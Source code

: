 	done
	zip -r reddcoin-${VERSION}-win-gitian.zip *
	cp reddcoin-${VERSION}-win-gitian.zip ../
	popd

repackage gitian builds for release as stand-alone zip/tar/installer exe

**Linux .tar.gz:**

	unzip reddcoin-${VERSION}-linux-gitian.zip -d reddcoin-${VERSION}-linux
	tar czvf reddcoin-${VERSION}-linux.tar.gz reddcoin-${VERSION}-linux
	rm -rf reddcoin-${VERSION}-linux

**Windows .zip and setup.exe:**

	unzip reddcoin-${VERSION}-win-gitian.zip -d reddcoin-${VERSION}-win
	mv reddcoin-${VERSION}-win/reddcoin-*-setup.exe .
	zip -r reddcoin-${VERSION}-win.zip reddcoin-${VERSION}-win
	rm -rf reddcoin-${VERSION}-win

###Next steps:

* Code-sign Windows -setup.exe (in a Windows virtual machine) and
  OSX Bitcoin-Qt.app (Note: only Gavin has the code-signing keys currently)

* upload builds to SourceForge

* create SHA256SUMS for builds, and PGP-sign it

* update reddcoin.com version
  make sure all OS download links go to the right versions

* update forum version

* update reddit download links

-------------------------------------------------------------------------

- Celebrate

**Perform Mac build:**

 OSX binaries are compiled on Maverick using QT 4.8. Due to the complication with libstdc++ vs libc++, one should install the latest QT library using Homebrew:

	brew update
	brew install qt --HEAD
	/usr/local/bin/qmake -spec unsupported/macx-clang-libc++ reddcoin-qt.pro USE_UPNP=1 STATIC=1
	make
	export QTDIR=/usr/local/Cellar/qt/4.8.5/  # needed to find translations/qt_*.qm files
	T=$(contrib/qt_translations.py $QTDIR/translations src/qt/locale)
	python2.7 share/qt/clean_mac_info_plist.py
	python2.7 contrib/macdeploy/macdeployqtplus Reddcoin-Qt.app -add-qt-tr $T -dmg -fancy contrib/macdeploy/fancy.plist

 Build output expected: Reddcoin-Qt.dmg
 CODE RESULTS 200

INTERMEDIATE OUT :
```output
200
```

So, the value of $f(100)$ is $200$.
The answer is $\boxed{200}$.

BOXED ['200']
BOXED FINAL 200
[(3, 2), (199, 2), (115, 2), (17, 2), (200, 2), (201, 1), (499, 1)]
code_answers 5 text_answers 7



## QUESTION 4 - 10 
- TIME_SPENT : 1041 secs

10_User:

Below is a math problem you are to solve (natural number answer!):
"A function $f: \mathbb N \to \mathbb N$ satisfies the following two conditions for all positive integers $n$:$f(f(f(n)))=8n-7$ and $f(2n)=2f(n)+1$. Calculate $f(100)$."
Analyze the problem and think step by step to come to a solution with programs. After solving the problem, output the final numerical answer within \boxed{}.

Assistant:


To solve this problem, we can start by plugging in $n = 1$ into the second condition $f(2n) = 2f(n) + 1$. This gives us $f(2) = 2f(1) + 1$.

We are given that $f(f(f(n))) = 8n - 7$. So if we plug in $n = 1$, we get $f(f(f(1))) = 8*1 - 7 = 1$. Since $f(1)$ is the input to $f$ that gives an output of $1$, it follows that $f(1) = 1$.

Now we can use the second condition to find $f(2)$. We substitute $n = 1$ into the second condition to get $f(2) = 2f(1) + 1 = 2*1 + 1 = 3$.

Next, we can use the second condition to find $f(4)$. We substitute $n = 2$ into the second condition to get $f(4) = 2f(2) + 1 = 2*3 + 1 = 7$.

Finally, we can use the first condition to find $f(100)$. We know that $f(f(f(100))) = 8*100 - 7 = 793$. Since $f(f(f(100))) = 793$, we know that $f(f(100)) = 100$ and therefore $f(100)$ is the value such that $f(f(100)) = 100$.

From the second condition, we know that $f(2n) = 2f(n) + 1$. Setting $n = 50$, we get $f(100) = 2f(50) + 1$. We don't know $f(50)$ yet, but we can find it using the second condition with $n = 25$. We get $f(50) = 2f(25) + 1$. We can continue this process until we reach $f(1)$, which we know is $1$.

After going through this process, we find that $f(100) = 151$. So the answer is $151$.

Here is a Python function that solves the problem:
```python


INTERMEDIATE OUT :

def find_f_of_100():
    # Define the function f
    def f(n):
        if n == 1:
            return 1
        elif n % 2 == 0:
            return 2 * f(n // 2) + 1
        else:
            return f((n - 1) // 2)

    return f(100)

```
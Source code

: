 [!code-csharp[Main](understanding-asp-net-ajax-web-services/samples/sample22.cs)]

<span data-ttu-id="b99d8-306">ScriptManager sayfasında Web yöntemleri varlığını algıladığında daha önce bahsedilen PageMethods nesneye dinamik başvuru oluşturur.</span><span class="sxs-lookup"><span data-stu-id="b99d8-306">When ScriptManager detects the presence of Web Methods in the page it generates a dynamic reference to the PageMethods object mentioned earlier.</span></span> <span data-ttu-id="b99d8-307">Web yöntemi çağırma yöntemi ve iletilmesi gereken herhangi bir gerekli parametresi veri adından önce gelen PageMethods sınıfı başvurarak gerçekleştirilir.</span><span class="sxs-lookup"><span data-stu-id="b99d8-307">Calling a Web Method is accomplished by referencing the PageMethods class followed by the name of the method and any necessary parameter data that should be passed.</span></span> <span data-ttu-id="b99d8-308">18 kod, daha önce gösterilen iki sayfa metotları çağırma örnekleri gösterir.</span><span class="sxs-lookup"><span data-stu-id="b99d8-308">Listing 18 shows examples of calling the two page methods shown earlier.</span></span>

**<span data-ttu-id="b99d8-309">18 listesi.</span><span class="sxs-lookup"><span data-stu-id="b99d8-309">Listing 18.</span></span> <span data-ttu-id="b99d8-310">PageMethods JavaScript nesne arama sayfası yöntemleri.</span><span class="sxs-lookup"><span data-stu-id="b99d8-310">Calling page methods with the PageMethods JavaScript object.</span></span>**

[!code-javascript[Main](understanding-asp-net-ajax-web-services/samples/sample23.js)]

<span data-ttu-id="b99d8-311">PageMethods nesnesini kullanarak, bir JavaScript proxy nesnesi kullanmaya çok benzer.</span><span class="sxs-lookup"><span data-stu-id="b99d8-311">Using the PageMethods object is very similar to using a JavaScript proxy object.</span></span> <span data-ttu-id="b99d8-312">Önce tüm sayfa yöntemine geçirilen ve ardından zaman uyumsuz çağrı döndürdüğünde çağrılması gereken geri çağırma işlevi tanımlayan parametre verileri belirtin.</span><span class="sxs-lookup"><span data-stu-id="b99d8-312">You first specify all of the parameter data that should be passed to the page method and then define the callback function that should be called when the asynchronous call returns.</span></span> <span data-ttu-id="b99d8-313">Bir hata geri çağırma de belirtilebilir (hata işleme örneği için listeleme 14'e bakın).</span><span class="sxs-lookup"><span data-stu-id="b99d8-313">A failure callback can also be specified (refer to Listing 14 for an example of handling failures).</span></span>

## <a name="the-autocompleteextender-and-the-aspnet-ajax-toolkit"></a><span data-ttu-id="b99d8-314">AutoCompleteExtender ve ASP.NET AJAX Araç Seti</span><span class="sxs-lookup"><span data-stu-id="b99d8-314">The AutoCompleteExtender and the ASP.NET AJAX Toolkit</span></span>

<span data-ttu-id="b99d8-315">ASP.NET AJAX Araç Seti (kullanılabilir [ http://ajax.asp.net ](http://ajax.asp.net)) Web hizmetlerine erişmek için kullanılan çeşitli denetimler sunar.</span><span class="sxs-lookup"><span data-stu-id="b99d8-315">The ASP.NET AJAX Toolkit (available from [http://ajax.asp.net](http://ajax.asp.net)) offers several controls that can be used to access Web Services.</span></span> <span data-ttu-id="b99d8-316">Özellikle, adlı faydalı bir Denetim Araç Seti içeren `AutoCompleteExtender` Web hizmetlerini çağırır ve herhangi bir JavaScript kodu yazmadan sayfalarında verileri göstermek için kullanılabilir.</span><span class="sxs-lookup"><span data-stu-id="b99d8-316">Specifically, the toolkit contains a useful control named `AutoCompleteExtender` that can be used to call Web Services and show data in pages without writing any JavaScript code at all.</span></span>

________

What is required
From the first line of the records above to the line that contains "python2.7 share/qt/clean_mac_info_plist.py", quote each line exactly.

Task answer
Source code

: 	done
	zip -r reddcoin-${VERSION}-win-gitian.zip *
	cp reddcoin-${VERSION}-win-gitian.zip ../
	popd

repackage gitian builds for release as stand-alone zip/tar/installer exe

**Linux .tar.gz:**

	unzip reddcoin-${VERSION}-linux-gitian.zip -d reddcoin-${VERSION}-linux
	tar czvf reddcoin-${VERSION}-linux.tar.gz reddcoin-${VERSION}-linux
	rm -rf reddcoin-${VERSION}-linux

**Windows .zip and setup.exe:**

	unzip reddcoin-${VERSION}-win-gitian.zip -d reddcoin-${VERSION}-win
	mv reddcoin-${VERSION}-win/reddcoin-*-setup.exe .
	zip -r reddcoin-${VERSION}-win.zip reddcoin-${VERSION}-win
	rm -rf reddcoin-${VERSION}-win

###Next steps:

* Code-sign Windows -setup.exe (in a Windows virtual machine) and
  OSX Bitcoin-Qt.app (Note: only Gavin has the code-signing keys currently)

* upload builds to SourceForge

* create SHA256SUMS for builds, and PGP-sign it

* update reddcoin.com version
  make sure all OS download links go to the right versions

* update forum version

* update reddit download links

-------------------------------------------------------------------------

- Celebrate

**Perform Mac build:**

 OSX binaries are compiled on Maverick using QT 4.8. Due to the complication with libstdc++ vs libc++, one should install the latest QT library using Homebrew:

	brew update
	brew install qt --HEAD
	/usr/local/bin/qmake -spec unsupported/macx-clang-libc++ reddcoin-qt.pro USE_UPNP=1 STATIC=1
	make
	export QTDIR=/usr/local/Cellar/qt/4.8.5/  # needed to find translations/qt_*.qm files
	T=$(contrib/qt_translations.py $QTDIR/translations src/qt/locale)
	python2.7 share/qt/clean_mac_info_plist.py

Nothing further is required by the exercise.